**Dataset excerpts:**

*-*-*

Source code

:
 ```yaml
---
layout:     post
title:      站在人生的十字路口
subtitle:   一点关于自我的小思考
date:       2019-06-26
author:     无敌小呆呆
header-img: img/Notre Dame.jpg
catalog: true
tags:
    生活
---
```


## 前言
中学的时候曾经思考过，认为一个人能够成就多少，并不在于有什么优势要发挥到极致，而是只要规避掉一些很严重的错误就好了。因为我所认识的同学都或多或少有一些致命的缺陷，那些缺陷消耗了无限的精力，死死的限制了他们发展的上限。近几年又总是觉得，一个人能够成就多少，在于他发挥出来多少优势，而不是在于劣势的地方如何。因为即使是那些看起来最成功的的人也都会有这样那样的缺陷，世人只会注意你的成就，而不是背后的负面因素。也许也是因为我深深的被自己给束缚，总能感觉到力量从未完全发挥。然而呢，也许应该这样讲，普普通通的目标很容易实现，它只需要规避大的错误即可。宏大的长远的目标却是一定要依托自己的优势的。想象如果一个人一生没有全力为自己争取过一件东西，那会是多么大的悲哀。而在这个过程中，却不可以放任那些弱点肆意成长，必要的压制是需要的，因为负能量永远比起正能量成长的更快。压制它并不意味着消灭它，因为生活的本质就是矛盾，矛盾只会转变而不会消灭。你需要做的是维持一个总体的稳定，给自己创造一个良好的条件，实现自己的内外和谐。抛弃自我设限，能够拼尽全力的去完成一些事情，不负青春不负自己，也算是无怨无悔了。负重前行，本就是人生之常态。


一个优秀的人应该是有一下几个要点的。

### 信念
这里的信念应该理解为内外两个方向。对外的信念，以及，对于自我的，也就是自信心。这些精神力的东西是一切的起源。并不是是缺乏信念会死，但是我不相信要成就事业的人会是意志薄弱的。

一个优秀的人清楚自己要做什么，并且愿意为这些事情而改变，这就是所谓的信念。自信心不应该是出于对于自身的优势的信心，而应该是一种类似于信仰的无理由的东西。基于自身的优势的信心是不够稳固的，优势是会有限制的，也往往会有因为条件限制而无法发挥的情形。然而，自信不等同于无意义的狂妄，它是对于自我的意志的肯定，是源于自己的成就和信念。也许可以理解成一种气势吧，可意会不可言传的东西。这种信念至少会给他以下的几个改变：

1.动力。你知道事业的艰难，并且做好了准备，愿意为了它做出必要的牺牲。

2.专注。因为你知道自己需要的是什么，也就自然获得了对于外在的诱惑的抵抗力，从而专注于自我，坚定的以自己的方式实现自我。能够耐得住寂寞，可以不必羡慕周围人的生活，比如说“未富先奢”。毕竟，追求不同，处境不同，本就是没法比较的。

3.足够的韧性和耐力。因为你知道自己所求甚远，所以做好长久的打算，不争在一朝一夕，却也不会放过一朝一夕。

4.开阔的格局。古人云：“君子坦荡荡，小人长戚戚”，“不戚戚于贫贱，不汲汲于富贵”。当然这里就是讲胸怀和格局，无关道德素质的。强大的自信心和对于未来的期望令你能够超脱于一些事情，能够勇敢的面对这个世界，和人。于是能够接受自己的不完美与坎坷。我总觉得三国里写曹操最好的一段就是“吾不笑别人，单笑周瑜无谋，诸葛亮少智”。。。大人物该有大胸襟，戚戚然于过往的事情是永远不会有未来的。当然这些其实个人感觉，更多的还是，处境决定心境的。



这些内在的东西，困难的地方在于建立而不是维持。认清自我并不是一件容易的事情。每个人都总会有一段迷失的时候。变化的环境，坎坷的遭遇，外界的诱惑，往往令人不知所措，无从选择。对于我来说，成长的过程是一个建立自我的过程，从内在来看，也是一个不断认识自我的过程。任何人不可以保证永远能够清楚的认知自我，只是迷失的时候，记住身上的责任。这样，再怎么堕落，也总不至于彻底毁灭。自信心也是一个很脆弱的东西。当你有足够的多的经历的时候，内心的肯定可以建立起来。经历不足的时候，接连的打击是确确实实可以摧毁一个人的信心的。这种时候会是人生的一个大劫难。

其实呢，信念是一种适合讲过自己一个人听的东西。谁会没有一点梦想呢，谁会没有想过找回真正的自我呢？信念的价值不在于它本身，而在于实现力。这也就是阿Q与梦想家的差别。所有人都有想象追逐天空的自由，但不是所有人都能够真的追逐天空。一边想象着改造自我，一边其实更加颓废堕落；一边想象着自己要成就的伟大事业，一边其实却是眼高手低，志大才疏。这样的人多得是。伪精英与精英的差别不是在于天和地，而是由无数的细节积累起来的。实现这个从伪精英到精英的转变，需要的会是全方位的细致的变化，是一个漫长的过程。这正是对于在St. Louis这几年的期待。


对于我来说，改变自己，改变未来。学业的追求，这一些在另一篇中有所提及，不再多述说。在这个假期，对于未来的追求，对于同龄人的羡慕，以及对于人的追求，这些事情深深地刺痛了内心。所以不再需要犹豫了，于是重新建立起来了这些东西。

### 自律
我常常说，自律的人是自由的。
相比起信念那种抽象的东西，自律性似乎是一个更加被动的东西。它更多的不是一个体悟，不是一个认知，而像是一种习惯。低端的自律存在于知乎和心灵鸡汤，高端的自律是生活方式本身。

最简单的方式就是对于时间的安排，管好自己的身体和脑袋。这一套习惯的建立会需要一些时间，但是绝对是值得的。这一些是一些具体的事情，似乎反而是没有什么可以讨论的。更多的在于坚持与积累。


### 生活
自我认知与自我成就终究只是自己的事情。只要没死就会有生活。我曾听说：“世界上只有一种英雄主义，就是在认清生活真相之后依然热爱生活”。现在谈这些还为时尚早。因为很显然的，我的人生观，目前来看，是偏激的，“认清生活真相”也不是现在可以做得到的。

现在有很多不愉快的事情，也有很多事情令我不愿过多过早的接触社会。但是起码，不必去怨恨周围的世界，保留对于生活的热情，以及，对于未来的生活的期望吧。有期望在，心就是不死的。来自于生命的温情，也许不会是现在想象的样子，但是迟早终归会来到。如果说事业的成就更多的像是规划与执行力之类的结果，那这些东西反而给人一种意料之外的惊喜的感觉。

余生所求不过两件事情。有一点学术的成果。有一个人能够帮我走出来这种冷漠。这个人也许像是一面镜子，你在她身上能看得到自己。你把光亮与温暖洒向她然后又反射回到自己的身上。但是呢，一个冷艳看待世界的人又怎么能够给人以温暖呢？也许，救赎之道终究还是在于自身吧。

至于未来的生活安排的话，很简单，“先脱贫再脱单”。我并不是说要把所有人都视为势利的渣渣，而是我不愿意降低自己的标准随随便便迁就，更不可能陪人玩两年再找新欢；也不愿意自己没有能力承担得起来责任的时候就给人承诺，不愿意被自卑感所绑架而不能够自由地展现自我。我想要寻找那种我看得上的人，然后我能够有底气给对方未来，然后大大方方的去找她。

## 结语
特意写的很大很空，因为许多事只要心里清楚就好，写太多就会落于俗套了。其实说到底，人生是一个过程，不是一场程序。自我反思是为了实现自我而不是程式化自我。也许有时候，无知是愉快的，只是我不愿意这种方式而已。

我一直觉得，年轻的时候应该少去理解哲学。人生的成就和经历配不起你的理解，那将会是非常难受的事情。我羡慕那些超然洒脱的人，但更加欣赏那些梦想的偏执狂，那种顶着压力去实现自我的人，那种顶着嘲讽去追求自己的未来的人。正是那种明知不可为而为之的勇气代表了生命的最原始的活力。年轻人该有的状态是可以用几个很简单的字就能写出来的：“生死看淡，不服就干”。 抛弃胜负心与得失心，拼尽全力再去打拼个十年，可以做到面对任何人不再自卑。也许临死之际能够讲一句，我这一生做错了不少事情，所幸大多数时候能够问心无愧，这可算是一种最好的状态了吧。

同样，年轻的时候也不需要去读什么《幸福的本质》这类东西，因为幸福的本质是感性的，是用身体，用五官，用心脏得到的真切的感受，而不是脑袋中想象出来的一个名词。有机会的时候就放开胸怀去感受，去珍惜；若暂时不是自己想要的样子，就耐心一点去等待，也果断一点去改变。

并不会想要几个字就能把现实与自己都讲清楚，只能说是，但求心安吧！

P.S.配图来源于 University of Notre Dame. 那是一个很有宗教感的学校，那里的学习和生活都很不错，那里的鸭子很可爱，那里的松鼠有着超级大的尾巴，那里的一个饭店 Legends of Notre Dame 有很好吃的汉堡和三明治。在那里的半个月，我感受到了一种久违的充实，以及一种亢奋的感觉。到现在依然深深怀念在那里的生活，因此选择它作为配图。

*-*-*

**EXERCISE:** For each line of the data that has the word "Dame", report that line.

**EXERCISE RESULT:**
header-img: img/Notre Dame.jpg
P.S.配图来源于 University of Notre Dame. 那是一个很有宗教感的学校，那里的学习和生活都很不错，那里的鸭子很可爱，那里的松鼠有着超级大的尾巴，那里的一个饭店 Legends of Notre Dame 有很好吃的汉堡和三明治。在那里的半个月，我感受到了一种久违的充实，以及一种亢奋的感觉。到现在依然深深怀念在那里的生活，因此选择它作为配图。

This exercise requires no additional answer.